Proteomic analysis of immature murine melanocytes at different stages of maturation: a crucial role for calreticulin.

BACKGROUND

We have established two immature melanocyte cell lines from murine neural crest cells. NCC-E3 cells have Stage II melanosomes and express tyrosinase while in NCCmelb4 cells, the melanosomes remain at Stage I and tyrosinase is not expressed. These cell lines may be useful in studying the differentiation of melanocyte precursors.

OBJECTIVE

To perform proteomic analysis of the two cell lines to identify proteins related to and possibly responsible for their different maturation stages.

METHODS

Western blotting, two-dimensional differential image gel electrophoresis (2D-DIGE), liquid chromatography-tandem mass spectrometry (LC-MS/MS), real-time PCR analysis and RNA interference using siRNA were employed in this study.

RESULTS

Western blotting revealed that the processed form of gp100, which is specific for Stage II melanosomes, is expressed in NCC-E3 cells but not in NCCmelb4 cells. 2D-DIGE identified two protein spots showing 4.06- and 2.22-fold increases in NCC-E3 cells compared to NCCmelb4 cells.

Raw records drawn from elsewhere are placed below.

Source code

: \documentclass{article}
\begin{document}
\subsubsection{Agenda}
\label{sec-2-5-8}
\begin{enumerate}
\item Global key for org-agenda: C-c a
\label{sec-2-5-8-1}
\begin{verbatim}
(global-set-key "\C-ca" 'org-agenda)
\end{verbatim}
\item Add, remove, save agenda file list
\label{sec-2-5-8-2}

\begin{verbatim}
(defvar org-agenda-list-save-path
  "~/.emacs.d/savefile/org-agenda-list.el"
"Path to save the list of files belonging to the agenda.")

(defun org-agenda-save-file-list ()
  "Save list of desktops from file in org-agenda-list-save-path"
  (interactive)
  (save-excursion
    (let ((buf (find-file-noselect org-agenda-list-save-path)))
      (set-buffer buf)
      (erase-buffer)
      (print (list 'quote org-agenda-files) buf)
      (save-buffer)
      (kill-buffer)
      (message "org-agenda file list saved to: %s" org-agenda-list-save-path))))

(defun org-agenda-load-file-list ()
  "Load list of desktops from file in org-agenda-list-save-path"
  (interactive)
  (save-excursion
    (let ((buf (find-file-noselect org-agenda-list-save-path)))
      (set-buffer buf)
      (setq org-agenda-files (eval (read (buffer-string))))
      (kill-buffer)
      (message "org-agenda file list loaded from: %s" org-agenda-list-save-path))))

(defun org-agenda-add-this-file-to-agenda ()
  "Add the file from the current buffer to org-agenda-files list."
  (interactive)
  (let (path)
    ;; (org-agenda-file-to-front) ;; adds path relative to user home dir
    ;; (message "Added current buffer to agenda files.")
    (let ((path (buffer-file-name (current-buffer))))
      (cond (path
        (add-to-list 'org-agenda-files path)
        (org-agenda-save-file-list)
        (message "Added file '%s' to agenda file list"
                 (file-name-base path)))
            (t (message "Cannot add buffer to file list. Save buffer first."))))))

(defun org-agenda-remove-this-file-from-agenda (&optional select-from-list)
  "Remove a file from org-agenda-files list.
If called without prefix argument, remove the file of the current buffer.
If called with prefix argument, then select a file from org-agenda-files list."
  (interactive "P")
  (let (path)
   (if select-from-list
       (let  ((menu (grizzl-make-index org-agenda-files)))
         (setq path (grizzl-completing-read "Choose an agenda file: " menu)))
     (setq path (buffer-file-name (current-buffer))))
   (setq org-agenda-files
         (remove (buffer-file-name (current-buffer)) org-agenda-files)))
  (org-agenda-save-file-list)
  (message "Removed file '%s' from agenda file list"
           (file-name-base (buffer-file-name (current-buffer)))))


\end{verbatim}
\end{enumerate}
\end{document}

Analysis of those proteins by LC-MS/MS revealed that the former was calreticulin and the latter was BiP/GRP78. When calreticulin mRNA expression in NCC-E3 cells was blocked by siRNA, tyrosinase protein was abolished and DOPA-reactivity was decreased, although tyrosinase mRNA was abundantly expressed after the same treatment.

CONCLUSION

Calreticulin, a lectin chaperone, is an essential molecule for the processing of tyrosinase in murine melanocytes. The role of molecular chaperones such as calreticulin should be considered when analyzing the mechanism(s) of melanocyte differentiation.